(Stored items)
##########
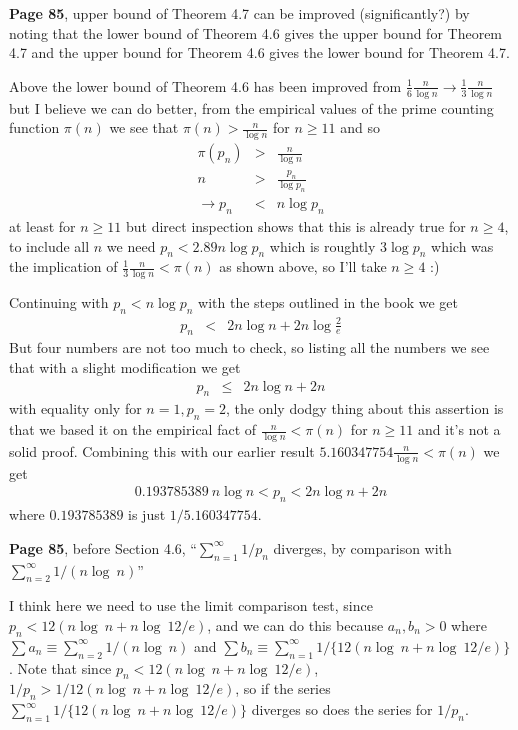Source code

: \documentclass[aps,preprint,preprintnumbers,nofootinbib,showpacs,prd]{revtex4-1}
\newcommand{\nbea}{\begin{eqnarray*}}
\newcommand{\neea}{\end{eqnarray*}}
\begin{document}
{\bf Page 85}, upper bound of Theorem 4.7 can be improved (significantly?) by noting that the lower bound of Theorem 4.6 gives the upper bound for Theorem 4.7 and the upper bound for Theorem 4.6 gives the lower bound for Theorem 4.7.

Above the lower bound of Theorem 4.6 has been improved from $\frac{1}{6}\frac{n}{\log n} \to \frac{1}{3}\frac{n}{\log n}$ but I believe we can do better, from the empirical values of the prime counting function $\pi(n)$ we see that $\pi(n) > \frac{n}{\log n}$ for $n \ge 11$ and so
%
\nbea
\pi(p_n) & > & \frac{n}{\log n} \\
n & > & \frac{p_n}{\log p_n} \\
\to p_n & < & n \log p_n
\neea
%
at least for $n \ge 11$ but direct inspection shows that this is already true for $n \ge 4$, to include all $n$ we need $p_n < 2.89 n\log p_n$ which is roughtly $3\log p_n$ which was the implication of $\frac{1}{3}\frac{n}{\log n} < \pi(n)$ as shown above, so I'll take $n \ge 4$ :) 

Continuing with $p_n < n\log p_n$ with the steps outlined in the book we get
%
\nbea
p_n & < & 2n\log n + 2 n\log\frac{2}{e}
\neea
%
But four numbers are not too much to check, so listing all the numbers we see that with a slight modification we get
%
\nbea
p_n & \le & 2n\log n + 2n
\neea
%
with equality only for $n=1, p_n=2$, the only dodgy thing about this assertion is that we based it on the empirical fact of $\frac{n}{\log n}< \pi(n)$ for $n \ge 11$ and it's not a solid proof. Combining this with our earlier result $5.160347754 \frac{n}{\log n}<\pi(n)$ we get
%
\nbea
0.193785389 ~ n\log n < p_n < 2n\log n + 2n
\neea
%
where $0.193785389$ is just $1/5.160347754$.

{\bf Page 85}, before Section 4.6, ``$\sum_{n=1}^{\infty} 1/p_n$ diverges, by comparison with $\sum_{n=2}^{\infty}1/(n\log~n)$''

I think here we need to use the limit comparison test, since $p_n < 12(n\log~n + n\log~12/e)$, and we can do this because $a_n, b_n > 0$ where $\sum a_n \equiv \sum_{n=2}^{\infty} 1/(n \log~n)$ and $\sum b_n \equiv \sum_{n=1}^{\infty}1/\{12(n\log~n + n\log~12/e)\}$. Note that since $p_n < 12(n\log~n + n\log~12/e)$, $1/p_n > 1/12(n\log~n + n\log~12/e)$, so if the series $\sum_{n=1}^{\infty}1/\{12(n\log~n + n\log~12/e)\}$ diverges so does the series for $1/p_n$.
\end{document}
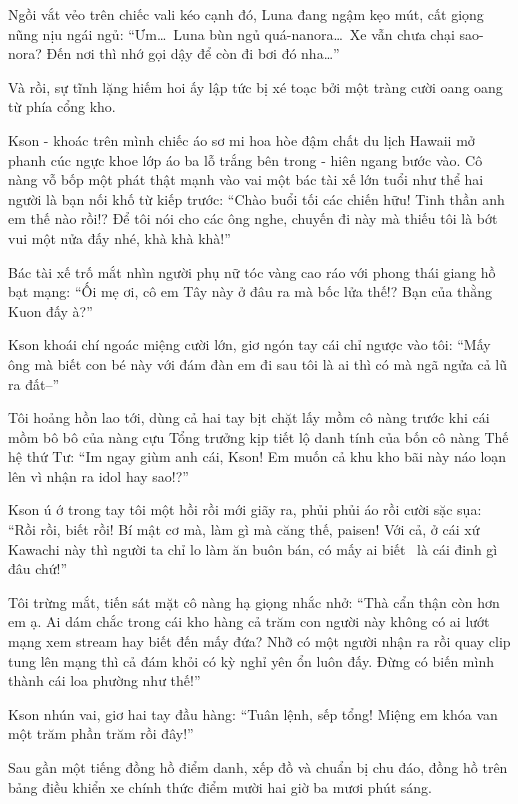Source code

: \documentclass[../main.tex]{subfiles}
\begin{document}
Ngồi vắt vẻo trên chiếc vali kéo cạnh đó, Luna đang ngậm kẹo mút, cất giọng nũng nịu ngái ngủ: ``Ưm\dots\ Luna bùn ngủ quá-nanora\dots\ Xe vẫn chưa chại sao-nora? Đến nơi thì nhớ gọi dậy để còn đi bơi đó nha\dots''

Và rồi, sự tĩnh lặng hiếm hoi ấy lập tức bị xé toạc bởi một tràng cười oang oang từ phía cổng kho.

Kson - khoác trên mình chiếc áo sơ mi hoa hòe đậm chất du lịch Hawaii mở phanh cúc ngực khoe lớp áo ba lỗ trắng bên trong - hiên ngang bước vào. Cô nàng vỗ bốp một phát thật mạnh vào vai một bác tài xế lớn tuổi như thể hai người là bạn nối khố từ kiếp trước: ``Chào buổi tối các chiến hữu! Tinh thần anh em thế nào rồi!? Để tôi nói cho các ông nghe, chuyến đi này mà thiếu tôi là bớt vui một nửa đấy nhé, khà khà khà!''

Bác tài xế trố mắt nhìn người phụ nữ tóc vàng cao ráo với phong thái giang hồ bạt mạng: ``Ối mẹ ơi, cô em Tây này ở đâu ra mà bốc lửa thế!? Bạn của thằng Kuon đấy à?''

Kson khoái chí ngoác miệng cười lớn, giơ ngón tay cái chỉ ngược vào tôi: ``Mấy ông mà biết con bé này với đám đàn em đi sau tôi là ai thì có mà ngã ngửa cả lũ ra đất--''

Tôi hoảng hồn lao tới, dùng cả hai tay bịt chặt lấy mồm cô nàng trước khi cái mồm bô bô của nàng cựu Tổng trưởng kịp tiết lộ danh tính của bốn cô nàng Thế hệ thứ Tư: ``Im ngay giùm anh cái, Kson! Em muốn cả khu kho bãi này náo loạn lên vì nhận ra idol hay sao!?''

Kson ú ớ trong tay tôi một hồi rồi mới giãy ra, phủi phủi áo rồi cười sặc sụa: ``Rồi rồi, biết rồi! Bí mật cơ mà, làm gì mà căng thế, paisen! Với cả, ở cái xứ Kawachi này thì người ta chỉ lo làm ăn buôn bán, có mấy ai biết \hll\ là cái đinh gì đâu chứ!''

Tôi trừng mắt, tiến sát mặt cô nàng hạ giọng nhắc nhở: ``Thà cẩn thận còn hơn em ạ. Ai dám chắc trong cái kho hàng cả trăm con người này không có ai lướt mạng xem stream hay biết đến mấy đứa? Nhỡ có một người nhận ra rồi quay clip tung lên mạng thì cả đám khỏi có kỳ nghỉ yên ổn luôn đấy. Đừng có biến mình thành cái loa phường như thế!''

Kson nhún vai, giơ hai tay đầu hàng: ``Tuân lệnh, sếp tổng! Miệng em khóa van một trăm phần trăm rồi đây!''

\ct

Sau gần một tiếng đồng hồ điểm danh, xếp đồ và chuẩn bị chu đáo, đồng hồ trên bảng điều khiển xe chính thức điểm mười hai giờ ba mươi phút sáng.
\end{document}
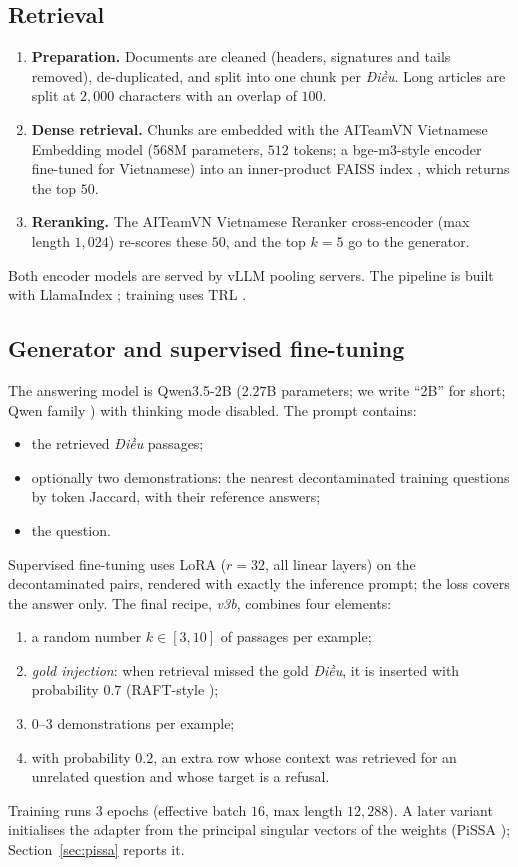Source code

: \documentclass[11pt,a4paper]{article}
\newcommand{\dieu}{\textit{Điều}}
\begin{document}
\subsection{Retrieval}
\begin{enumerate}[leftmargin=*]
\item \textbf{Preparation.} Documents are cleaned (headers, signatures and tails removed), de-duplicated, and split into one chunk per \dieu. Long articles are split at $2{,}000$ characters with an overlap of $100$.
\item \textbf{Dense retrieval.} Chunks are embedded with the AITeamVN Vietnamese Embedding model (568M parameters, $512$ tokens; a bge-m3-style encoder \cite{bgem3} fine-tuned for Vietnamese) into an inner-product FAISS index \cite{faiss}, which returns the top $50$.
\item \textbf{Reranking.} The AITeamVN Vietnamese Reranker cross-encoder \cite{monobert} (max length $1{,}024$) re-scores these $50$, and the top $k{=}5$ go to the generator.
\end{enumerate}
Both encoder models are served by vLLM \cite{vllm} pooling servers. The pipeline is built with LlamaIndex \cite{llamaindex}; training uses TRL \cite{trl}.

\subsection{Generator and supervised fine-tuning}
The answering model is Qwen3.5-2B ($2.27$B parameters; we write ``2B'' for short; Qwen family \cite{qwen3}) with thinking mode disabled. The prompt contains:
\begin{itemize}[leftmargin=*]
\item the retrieved \dieu{} passages;
\item optionally two demonstrations: the nearest decontaminated training questions by token Jaccard, with their reference answers;
\item the question.
\end{itemize}
Supervised fine-tuning uses LoRA \cite{lora} ($r{=}32$, all linear layers) on the decontaminated pairs, rendered with exactly the inference prompt; the loss covers the answer only. The final recipe, \emph{v3b}, combines four elements:
\begin{enumerate}[leftmargin=*,label=(\alph*)]
\item a random number $k\in[3,10]$ of passages per example;
\item \emph{gold injection}: when retrieval missed the gold \dieu, it is inserted with probability $0.7$ (RAFT-style \cite{raft});
\item $0$--$3$ demonstrations per example;
\item with probability $0.2$, an extra row whose context was retrieved for an unrelated question and whose target is a refusal.
\end{enumerate}
Training runs $3$ epochs (effective batch $16$, max length $12{,}288$). A later variant initialises the adapter from the principal singular vectors of the weights (PiSSA \cite{pissa}); Section~\ref{sec:pissa} reports it.
\end{document}
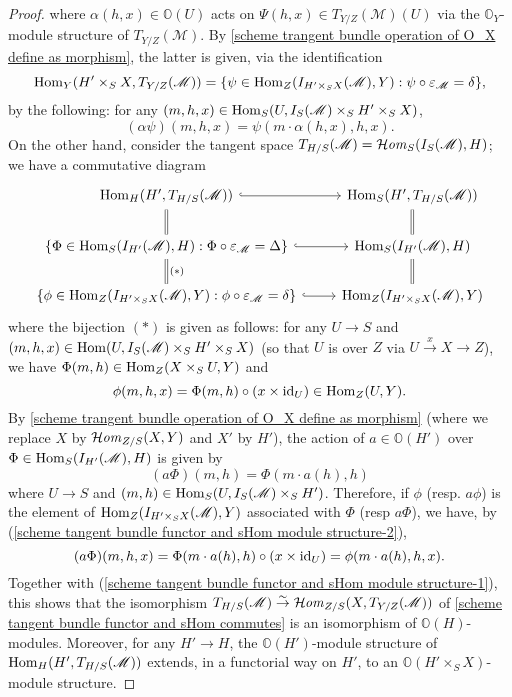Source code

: \begin{proof}
where $\alpha(h,x)\in\mathbb{O}(U)$ acts on $\Psi(h,x)\in T_{Y/Z}(\mathscr{M})(U)$ via the $\mathbb{O}_Y$-module structure of $T_{Y/Z}(\mathscr{M})$. By \cref{scheme trangent bundle operation of O_X define as morphism}, the latter is given, via the identification
\[\mathrm{Hom}_Y(H'\times_SX,T_{Y/Z}(\mathscr{M}))=\{\psi\in\mathrm{Hom}_Z(I_{H'\times_SX}(\mathscr{M}),Y):\psi\circ\varepsilon_\mathscr{M}=\delta\},\]
by the following: for any $(m,h,x)\in\mathrm{Hom}_S(U,I_S(\mathscr{M})\times_SH'\times_SX)$,
\begin{equation}\label{scheme tangent bundle functor and sHom module structure-1}
(\alpha\psi)(m,h,x)=\psi(m\cdot\alpha(h,x),h,x).
\end{equation}
On the other hand, consider the tangent space $T_{H/S}(\mathscr{M})=\operatorname{\mathcal{H}\hspace*{-0.4pt}\textit{om}\hspace{0.5pt}}_S(I_S(\mathscr{M}),H)$; we have a commutative diagram
\[\begin{tikzcd}
\Hom_H(H',T_{H/S}(\mathscr{M}))\ar[r,hook]\ar[d,equal]&\Hom_S(H',T_{H/S}(\mathscr{M}))\ar[d,equal]\\
\{\Phi\in\Hom_S(I_{H'}(\mathscr{M}),H):\Phi\circ\eps_\mathscr{M}=\Delta\}\ar[r,hook]\ar[d,equal,"(*)"]&\Hom_S(I_{H'}(\mathscr{M}),H)\ar[d,equal]\\
\{\phi\in\Hom_Z(I_{H'\times_SX}(\mathscr{M}),Y):\phi\circ\eps_\mathscr{M}=\delta\}\ar[r,hook]&\Hom_Z(I_{H'\times_SX}(\mathscr{M}),Y)
\end{tikzcd}\]
where the bijection $(*)$ is given as follows: for any $U\to S$ and $(m,h,x)\in\mathrm{Hom}(U,I_S(\mathscr{M})\times_SH'\times_SX)$ (so that $U$ is over $Z$ via $U\stackrel{x}{\to}X\to Z$), we have $\Phi(m,h)\in\mathrm{Hom}_Z(X\times_SU,Y)$ and
\begin{equation}\label{scheme tangent bundle functor and sHom module structure-2}
\phi(m,h,x)=\Phi(m,h)\circ(x\times\operatorname{id}_U)\in\mathrm{Hom}_Z(U,Y).
\end{equation}
By \cref{scheme trangent bundle operation of O_X define as morphism} (where we replace $X$ by $\operatorname{\mathcal{H}\hspace*{-0.4pt}\textit{om}\hspace{0.5pt}}_{Z/S}(X,Y)$ and $X'$ by $H'$), the action of $a\in\mathbb{O}(H')$ over $\Phi\in\mathrm{Hom}_S(I_{H'}(\mathscr{M}),H)$ is given by
\[(a\Phi)(m,h)=\Phi(m\cdot a(h),h)\]
where $U\to S$ and $(m,h)\in\mathrm{Hom}_S(U,I_S(\mathscr{M})\times_SH')$. Therefore, if $\phi$ (resp. $a\phi$) is the element of $\mathrm{Hom}_Z(I_{H'\times_SX}(\mathscr{M}),Y)$ associated with $\Phi$ (resp $a\Phi$), we have, by (\ref{scheme tangent bundle functor and sHom module structure-2}),
\begin{equation}
(a\Phi)(m,h,x)=\Phi(m\cdot a(h),h)\circ(x\times\operatorname{id}_U)=\phi(m\cdot a(h),h,x).
\end{equation}
Together with (\ref{scheme tangent bundle functor and sHom module structure-1}), this shows that the isomorphism $T_{H/S}(\mathscr{M})\stackrel{\sim}{\to} \operatorname{\mathcal{H}\hspace*{-0.4pt}\textit{om}\hspace{0.5pt}}_{Z/S}(X,T_{Y/Z}(\mathscr{M}))$ of \cref{scheme tangent bundle functor and sHom commutes} is an isomorphism of $\mathbb{O}(H)$-modules. Moreover, for any $H'\to H$, the $\mathbb{O}(H')$-module structure of $\mathrm{Hom}_H(H',T_{H/S}(\mathscr{M}))$ extends, in a functorial way on $H'$, to an $\mathbb{O}(H'\times_SX)$-module structure.
\end{proof}

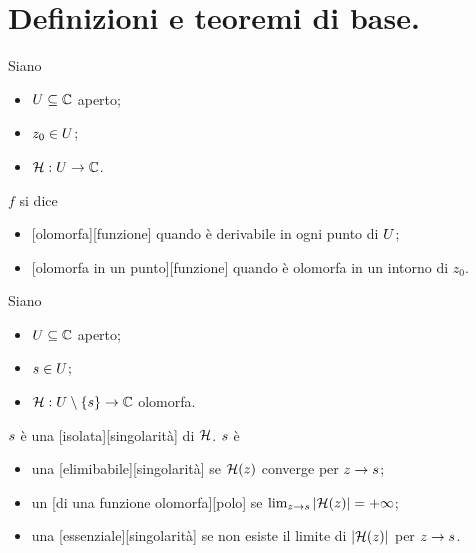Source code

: \section{Definizioni e teoremi di base.}
\label{AnalisiComplessa_DefinizioniETeoremiDiBase}
\begin{Definition}
  Siano
  \begin{itemize}
    \item $U \subseteq \mathbb{C}$ aperto;
    \item $z_0 \in U$;
    \item $\mathcal{H}: U \rightarrow \mathbb{C}$.
  \end{itemize}
  $f$ si dice
  \begin{itemize}
    \item {}[olomorfa][funzione]
      quando \`e derivabile in ogni punto di $U$;
    \item {}[olomorfa in un punto][funzione]
      quando \`e olomorfa in un intorno di $z_0$.
  \end{itemize}
\end{Definition}
\begin{Definition}
  Siano
  \begin{itemize}
    \item $U \subseteq \mathbb{C}$ aperto;
    \item $s \in U$;
    \item $\mathcal{H}: U \setminus \lbrace s \rbrace
            \rightarrow \mathbb{C}$ olomorfa.
  \end{itemize}
  $s$ \`e una
  [isolata][singolarit\`a]
  di $\mathcal{H}$.
  $s$ \`e
  \begin{itemize}
    \item una [elimibabile][singolarit\`a] se
      $\mathcal{H}(z)$ converge per $z \rightarrow s$;
    \item un [di una funzione olomorfa][polo]
      se
      $\lim_{z \rightarrow s}
        \left \lvert \mathcal{H}(z) \right \rvert = + \infty$;
    \item una [essenziale][singolarit\`a]
      se non esiste il limite di $\left \lvert \mathcal{H}(z) \right \rvert$ per
      $z \rightarrow s$.
  \end{itemize}
\end{Definition}
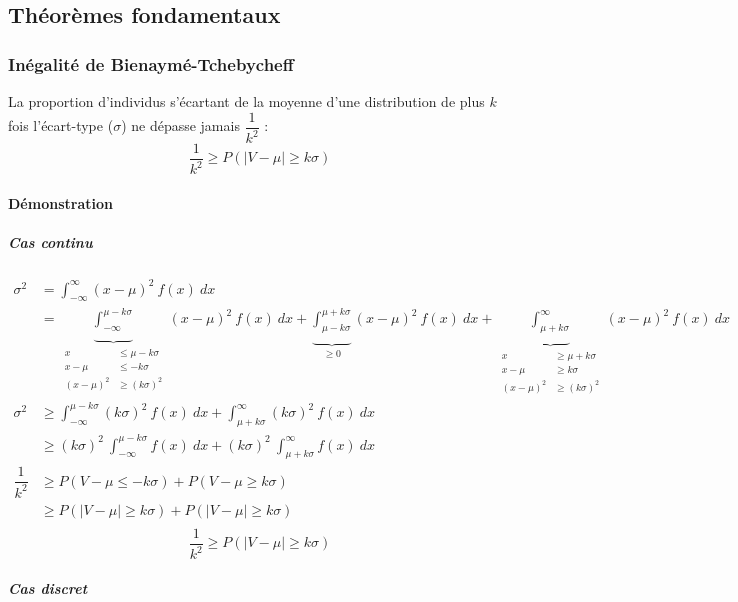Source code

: \newpage
\subsection{Théorèmes fondamentaux}






\subsubsection{Inégalité de Bienaymé-Tchebycheff}
La proportion d'individus s'écartant de la moyenne d'une distribution de plus $k$ fois l'écart-type ($\sigma$) ne dépasse jamais $\dfrac{1}{k^2}$ :
$$\boxed{\dfrac{1}{k^2} \geq P(|V-\mu|\geq k\sigma)}$$
\paragraph{Démonstration}
\subparagraph{Cas continu}
\begin{align*}
	\sigma^2       &= \int_{-\infty}^{\infty} (x-\mu)^2\ f(x)\ dx\\
	               &= \underbrace{\int_{-\infty}^{\mu-k\sigma}}_{\begin{aligned}x&\leq\mu-k\sigma\\x-\mu&\leq -k\sigma\\(x-\mu)^2&\geq(k\sigma)^2\end{aligned}} (x-\mu)^2\ f(x)\ dx + \underbrace{\int_{\mu-k\sigma}^{\mu+k\sigma}}_{\geq0} (x-\mu)^2\ f(x)\ dx + \underbrace{\int_{\mu+k\sigma}^{\infty}}_{\begin{aligned}x&\geq\mu+k\sigma\\x-\mu&\geq k\sigma\\(x-\mu)^2&\geq(k\sigma)^2\end{aligned}} (x-\mu)^2\ f(x)\ dx\\
	\sigma^2       &\geq \int_{-\infty}^{\mu-k\sigma} (k\sigma)^2\ f(x)\ dx + \int_{\mu+k\sigma}^{\infty} (k\sigma)^2\ f(x)\ dx\\
	               &\geq (k\sigma)^2\ \int_{-\infty}^{\mu-k\sigma} f(x)\ dx + (k\sigma)^2\ \int_{\mu+k\sigma}^{\infty} f(x)\ dx\\
	\dfrac{1}{k^2} &\geq P( V - \mu \leq-k\sigma) + P( V - \mu \geq k\sigma)\\
	               &\geq P(|V-\mu|\geq k\sigma) + P(|V-\mu|\geq k\sigma)\\
\end{align*}
$$\boxed{\dfrac{1}{k^2} \geq P(|V-\mu|\geq k\sigma)}$$
\subparagraph{Cas discret}

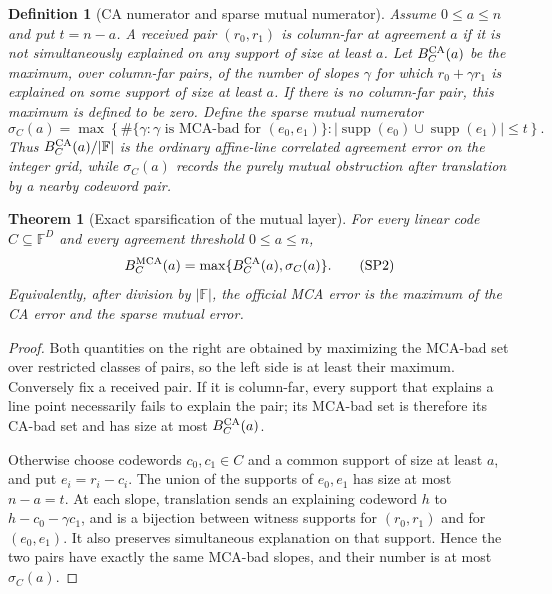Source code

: \documentclass[11pt,a4paper]{amsart}
\numberwithin{equation}{section}
\newtheorem{theorem}{Theorem}[section]
\newtheorem{definition}[definition]{Definition}
\theoremstyle{remark}
\DeclareMathOperator{\supp}{supp}
\newcommand{\F}{\mathbb F}
\newcommand{\abs}[1]{\lvert #1\rvert}
\begin{document}
\begin{definition}[CA numerator and sparse mutual numerator]
\label{def:ca-sparse-numerators}
Assume \(0\le a\le n\) and put \(t=n-a\).  A received pair
\((r_0,r_1)\) is \emph{column-far at
agreement \(a\)} if it is not simultaneously explained on any support of
size at least \(a\).  Let \(B_C^{\rm CA}(a)\) be the maximum, over
column-far pairs, of the number of slopes \(\gamma\) for which
\(r_0+\gamma r_1\) is explained on some support of size at least \(a\).
If there is no column-far pair, this maximum is defined to be zero.
Define the \emph{sparse mutual numerator}
\[
 \sigma_C(a)=\max\left\{
 \#\{\gamma:\gamma\text{ is MCA-bad for }(e_0,e_1)\}:
 \abs{\supp(e_0)\cup\supp(e_1)}\le t\right\}.
 \tag{SP1}\label{eq:sparse-mutual-numerator}
\]
Thus \(B_C^{\rm CA}(a)/\abs\F\) is the ordinary affine-line correlated
agreement error on the integer grid, while \(\sigma_C(a)\) records the
purely mutual obstruction after translation by a nearby codeword pair.
\end{definition}

\begin{theorem}[Exact sparsification of the mutual layer]
\label{thm:exact-sparsification}
For every linear code \(C\subseteq\F^D\) and every agreement threshold
\(0\le a\le n\),
\[
 B_C^{\rm MCA}(a)=
 \max\{B_C^{\rm CA}(a),\sigma_C(a)\}.              \tag{SP2}
\label{eq:exact-sparsification}
\]
Equivalently, after division by \(\abs\F\), the official MCA error is the
maximum of the CA error and the sparse mutual error.
\end{theorem}

\begin{proof}
Both quantities on the right are obtained by maximizing the MCA-bad set
over restricted classes of pairs, so the left side is at least their
maximum.  Conversely fix a received pair.  If it is column-far, every
support that explains a line point necessarily fails to explain the pair;
its MCA-bad set is therefore its CA-bad set and has size at most
\(B_C^{\rm CA}(a)\).

Otherwise choose codewords \(c_0,c_1\in C\) and a common support of size
at least \(a\), and put \(e_i=r_i-c_i\).  The union of the supports of
\(e_0,e_1\) has size at most \(n-a=t\).  At each slope, translation sends
an explaining codeword \(h\) to
\(h-c_0-\gamma c_1\), and is a bijection between witness supports for
\((r_0,r_1)\) and for \((e_0,e_1)\).  It also preserves simultaneous
explanation on that support.  Hence the two pairs have exactly the same
MCA-bad slopes, and their number is at most \(\sigma_C(a)\).
\end{proof}
\end{document}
##########
- YOUR INSTRUCTIONS
A complete answer gives every line of the records holding "column".

- SOLUTION
\((r_0,r_1)\) is \emph{column-far at
column-far pairs, of the number of slopes \(\gamma\) for which
If there is no column-far pair, this maximum is defined to be zero.
maximum.  Conversely fix a received pair.  If it is column-far, every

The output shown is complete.